§ Description of the task:
In the entries below, find the line with "Contact API Documentation" and print exactly every line from there up to and including the line with "the email service.", with no other lines.

[Source texts of formatted documents]
- Opening Delimiter -

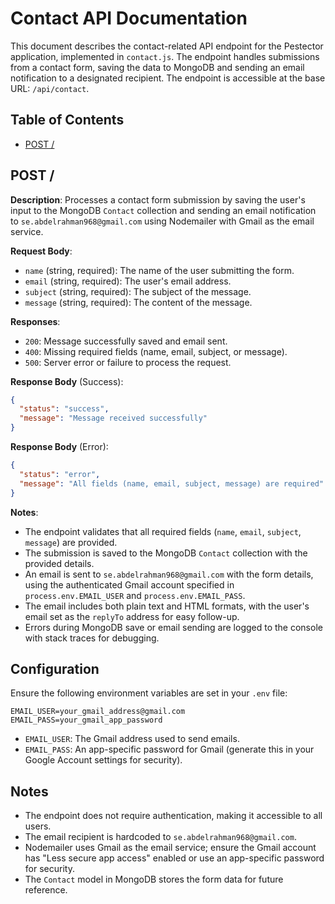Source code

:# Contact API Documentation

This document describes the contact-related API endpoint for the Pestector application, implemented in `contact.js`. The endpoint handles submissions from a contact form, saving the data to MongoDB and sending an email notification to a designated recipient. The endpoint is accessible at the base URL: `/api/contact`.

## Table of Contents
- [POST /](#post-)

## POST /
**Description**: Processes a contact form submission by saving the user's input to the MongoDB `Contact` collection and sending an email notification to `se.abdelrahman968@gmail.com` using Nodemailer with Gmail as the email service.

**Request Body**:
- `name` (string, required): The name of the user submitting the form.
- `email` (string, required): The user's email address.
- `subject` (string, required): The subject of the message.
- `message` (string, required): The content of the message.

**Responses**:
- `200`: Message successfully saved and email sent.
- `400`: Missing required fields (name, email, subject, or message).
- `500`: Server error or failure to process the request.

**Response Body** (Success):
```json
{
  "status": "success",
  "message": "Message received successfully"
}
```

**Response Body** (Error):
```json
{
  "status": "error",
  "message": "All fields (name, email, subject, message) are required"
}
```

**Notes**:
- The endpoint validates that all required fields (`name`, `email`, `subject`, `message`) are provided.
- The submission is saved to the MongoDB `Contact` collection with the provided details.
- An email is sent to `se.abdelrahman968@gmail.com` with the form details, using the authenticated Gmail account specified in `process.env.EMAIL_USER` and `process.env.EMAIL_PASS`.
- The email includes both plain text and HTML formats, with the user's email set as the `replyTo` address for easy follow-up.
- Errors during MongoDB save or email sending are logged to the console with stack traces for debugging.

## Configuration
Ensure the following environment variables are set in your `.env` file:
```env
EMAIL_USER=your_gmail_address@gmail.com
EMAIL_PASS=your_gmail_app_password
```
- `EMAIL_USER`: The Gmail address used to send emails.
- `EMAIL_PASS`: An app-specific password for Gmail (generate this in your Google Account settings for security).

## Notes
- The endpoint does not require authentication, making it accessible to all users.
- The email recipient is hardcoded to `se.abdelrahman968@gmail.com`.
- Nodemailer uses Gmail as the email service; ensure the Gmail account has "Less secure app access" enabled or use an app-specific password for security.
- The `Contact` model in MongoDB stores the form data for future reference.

- Closing Delimiter -

§ Result of this exercise:
:# Contact API Documentation

This document describes the contact-related API endpoint for the Pestector application, implemented in `contact.js`. The endpoint handles submissions from a contact form, saving the data to MongoDB and sending an email notification to a designated recipient. The endpoint is accessible at the base URL: `/api/contact`.

## Table of Contents
- [POST /](#post-)

## POST /
**Description**: Processes a contact form submission by saving the user's input to the MongoDB `Contact` collection and sending an email notification to `se.abdelrahman968@gmail.com` using Nodemailer with Gmail as the email service.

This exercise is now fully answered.